▶ ASSIGNED TASK: Of all the lines in the entries below, give again exactly those starting at the line containing "atividade de marketing)" and ending at the line containing "## Visão geral", both ends included, and no others.
-- Opening Marker --
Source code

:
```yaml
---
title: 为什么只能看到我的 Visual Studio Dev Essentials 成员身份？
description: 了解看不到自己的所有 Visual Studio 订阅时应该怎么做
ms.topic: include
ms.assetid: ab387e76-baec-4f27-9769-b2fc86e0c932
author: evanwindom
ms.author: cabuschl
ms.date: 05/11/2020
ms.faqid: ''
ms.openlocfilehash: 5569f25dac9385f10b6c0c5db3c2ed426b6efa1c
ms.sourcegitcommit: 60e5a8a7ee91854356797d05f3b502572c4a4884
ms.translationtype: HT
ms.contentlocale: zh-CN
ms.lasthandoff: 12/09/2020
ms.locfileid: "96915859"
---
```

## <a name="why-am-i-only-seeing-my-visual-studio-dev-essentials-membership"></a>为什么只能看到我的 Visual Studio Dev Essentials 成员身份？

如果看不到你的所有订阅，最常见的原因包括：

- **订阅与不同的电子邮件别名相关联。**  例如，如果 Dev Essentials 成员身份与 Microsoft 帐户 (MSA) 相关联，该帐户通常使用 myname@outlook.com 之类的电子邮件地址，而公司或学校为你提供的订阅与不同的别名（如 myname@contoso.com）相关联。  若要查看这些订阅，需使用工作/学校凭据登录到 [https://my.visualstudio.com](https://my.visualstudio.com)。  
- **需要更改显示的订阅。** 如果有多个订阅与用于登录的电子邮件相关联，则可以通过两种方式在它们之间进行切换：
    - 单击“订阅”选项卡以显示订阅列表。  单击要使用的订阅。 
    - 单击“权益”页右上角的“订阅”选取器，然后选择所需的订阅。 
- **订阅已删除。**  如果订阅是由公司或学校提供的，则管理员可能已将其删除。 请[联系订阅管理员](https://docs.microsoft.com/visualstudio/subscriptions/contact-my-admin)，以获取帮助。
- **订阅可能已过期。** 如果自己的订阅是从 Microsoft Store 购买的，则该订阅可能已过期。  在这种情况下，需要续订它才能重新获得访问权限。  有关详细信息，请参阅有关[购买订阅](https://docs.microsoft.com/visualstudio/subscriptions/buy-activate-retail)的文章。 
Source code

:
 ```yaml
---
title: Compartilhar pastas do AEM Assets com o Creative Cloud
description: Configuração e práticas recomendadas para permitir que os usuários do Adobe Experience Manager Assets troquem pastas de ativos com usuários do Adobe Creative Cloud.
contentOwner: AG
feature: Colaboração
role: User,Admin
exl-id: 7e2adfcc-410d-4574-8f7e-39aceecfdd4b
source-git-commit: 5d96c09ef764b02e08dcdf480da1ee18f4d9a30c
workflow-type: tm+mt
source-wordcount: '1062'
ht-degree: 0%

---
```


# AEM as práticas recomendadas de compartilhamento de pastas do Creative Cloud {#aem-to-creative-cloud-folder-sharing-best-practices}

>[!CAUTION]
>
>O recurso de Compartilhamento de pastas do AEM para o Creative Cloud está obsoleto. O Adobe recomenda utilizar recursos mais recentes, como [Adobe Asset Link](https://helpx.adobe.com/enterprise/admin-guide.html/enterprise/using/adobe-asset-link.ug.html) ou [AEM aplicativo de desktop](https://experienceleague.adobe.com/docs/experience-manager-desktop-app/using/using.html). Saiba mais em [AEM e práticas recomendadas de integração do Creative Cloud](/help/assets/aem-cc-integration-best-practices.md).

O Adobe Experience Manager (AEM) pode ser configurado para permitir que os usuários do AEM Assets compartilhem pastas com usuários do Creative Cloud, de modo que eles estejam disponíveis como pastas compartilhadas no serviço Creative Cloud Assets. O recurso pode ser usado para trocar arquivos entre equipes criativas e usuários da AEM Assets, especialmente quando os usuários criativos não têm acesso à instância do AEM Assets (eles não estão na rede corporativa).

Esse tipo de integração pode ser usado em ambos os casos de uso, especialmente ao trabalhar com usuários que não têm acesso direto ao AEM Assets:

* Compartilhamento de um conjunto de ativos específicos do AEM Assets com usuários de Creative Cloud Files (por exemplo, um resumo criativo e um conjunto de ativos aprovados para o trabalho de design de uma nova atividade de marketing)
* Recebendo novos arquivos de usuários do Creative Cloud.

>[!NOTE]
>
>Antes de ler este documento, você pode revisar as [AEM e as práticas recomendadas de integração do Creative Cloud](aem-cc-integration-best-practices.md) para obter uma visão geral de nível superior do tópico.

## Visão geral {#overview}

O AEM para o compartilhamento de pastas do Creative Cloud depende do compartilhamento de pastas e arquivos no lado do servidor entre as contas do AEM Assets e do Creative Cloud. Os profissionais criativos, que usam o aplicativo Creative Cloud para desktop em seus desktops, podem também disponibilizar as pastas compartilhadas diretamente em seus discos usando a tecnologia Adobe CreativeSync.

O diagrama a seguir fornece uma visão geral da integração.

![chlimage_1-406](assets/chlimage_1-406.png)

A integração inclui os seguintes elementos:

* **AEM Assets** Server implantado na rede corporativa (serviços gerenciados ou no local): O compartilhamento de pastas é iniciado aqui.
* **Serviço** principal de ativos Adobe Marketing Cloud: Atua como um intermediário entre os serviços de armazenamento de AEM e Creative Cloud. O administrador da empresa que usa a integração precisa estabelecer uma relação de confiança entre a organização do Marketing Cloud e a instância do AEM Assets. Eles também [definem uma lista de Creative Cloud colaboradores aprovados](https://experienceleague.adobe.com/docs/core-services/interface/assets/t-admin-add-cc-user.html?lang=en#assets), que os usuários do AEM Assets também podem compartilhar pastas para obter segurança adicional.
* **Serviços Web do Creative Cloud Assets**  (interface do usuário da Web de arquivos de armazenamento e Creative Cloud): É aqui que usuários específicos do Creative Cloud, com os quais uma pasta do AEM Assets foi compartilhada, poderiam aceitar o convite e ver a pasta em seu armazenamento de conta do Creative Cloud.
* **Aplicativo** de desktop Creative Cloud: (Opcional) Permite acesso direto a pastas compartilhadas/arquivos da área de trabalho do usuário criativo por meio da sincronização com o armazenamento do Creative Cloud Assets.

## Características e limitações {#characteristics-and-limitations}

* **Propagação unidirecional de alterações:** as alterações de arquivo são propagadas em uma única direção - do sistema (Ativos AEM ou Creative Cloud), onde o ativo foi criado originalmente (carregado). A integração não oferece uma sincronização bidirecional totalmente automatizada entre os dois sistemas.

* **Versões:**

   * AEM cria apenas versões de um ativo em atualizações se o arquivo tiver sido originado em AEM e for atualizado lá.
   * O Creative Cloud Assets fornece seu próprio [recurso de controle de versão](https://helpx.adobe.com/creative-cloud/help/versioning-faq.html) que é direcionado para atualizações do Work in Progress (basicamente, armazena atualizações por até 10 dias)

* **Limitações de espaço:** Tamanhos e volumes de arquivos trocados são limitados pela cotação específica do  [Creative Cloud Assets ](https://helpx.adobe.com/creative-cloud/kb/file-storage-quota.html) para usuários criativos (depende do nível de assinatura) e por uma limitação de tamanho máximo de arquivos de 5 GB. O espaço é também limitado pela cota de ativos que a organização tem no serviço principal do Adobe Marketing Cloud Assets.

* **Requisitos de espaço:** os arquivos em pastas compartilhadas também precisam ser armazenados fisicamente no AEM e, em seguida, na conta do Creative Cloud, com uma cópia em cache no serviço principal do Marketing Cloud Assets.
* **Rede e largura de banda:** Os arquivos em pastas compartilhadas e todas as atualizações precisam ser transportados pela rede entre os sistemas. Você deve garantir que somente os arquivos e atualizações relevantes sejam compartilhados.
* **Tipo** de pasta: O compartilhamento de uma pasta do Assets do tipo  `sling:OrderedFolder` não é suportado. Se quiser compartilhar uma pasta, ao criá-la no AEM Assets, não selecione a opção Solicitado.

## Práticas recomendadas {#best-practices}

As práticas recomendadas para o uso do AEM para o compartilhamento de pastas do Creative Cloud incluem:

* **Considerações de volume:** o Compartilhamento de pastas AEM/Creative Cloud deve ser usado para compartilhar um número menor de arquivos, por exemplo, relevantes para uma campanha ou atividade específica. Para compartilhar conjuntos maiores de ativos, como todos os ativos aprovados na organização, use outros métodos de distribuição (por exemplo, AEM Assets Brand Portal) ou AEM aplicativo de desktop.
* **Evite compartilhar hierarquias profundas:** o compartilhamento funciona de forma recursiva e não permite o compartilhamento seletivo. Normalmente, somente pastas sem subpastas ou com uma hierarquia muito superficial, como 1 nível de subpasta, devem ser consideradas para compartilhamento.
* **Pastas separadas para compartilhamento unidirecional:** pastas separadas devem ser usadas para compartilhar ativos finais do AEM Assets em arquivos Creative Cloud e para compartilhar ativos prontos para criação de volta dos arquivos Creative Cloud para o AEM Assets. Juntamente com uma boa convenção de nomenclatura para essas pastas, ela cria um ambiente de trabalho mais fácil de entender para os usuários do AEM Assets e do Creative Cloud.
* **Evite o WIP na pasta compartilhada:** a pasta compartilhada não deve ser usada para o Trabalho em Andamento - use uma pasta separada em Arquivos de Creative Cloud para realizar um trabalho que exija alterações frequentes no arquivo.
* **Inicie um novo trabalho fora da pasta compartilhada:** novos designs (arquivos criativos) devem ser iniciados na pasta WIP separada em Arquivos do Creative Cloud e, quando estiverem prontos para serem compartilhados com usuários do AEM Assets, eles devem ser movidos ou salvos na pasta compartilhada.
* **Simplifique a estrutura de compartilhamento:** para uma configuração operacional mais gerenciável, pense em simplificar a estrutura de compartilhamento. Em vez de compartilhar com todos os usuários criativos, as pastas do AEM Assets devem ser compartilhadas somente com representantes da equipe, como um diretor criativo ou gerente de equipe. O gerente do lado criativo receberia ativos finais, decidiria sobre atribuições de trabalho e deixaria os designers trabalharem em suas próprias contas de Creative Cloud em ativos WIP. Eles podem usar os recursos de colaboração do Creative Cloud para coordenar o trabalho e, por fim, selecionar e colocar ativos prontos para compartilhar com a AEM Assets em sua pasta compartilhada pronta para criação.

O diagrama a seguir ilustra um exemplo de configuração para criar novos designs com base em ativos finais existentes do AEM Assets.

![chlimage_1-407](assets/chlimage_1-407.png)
-- Closing Marker --
▶ RESULT FOR THIS TASK:
* Compartilhamento de um conjunto de ativos específicos do AEM Assets com usuários de Creative Cloud Files (por exemplo, um resumo criativo e um conjunto de ativos aprovados para o trabalho de design de uma nova atividade de marketing)
* Recebendo novos arquivos de usuários do Creative Cloud.

>[!NOTE]
>
>Antes de ler este documento, você pode revisar as [AEM e as práticas recomendadas de integração do Creative Cloud](aem-cc-integration-best-practices.md) para obter uma visão geral de nível superior do tópico.

## Visão geral {#overview}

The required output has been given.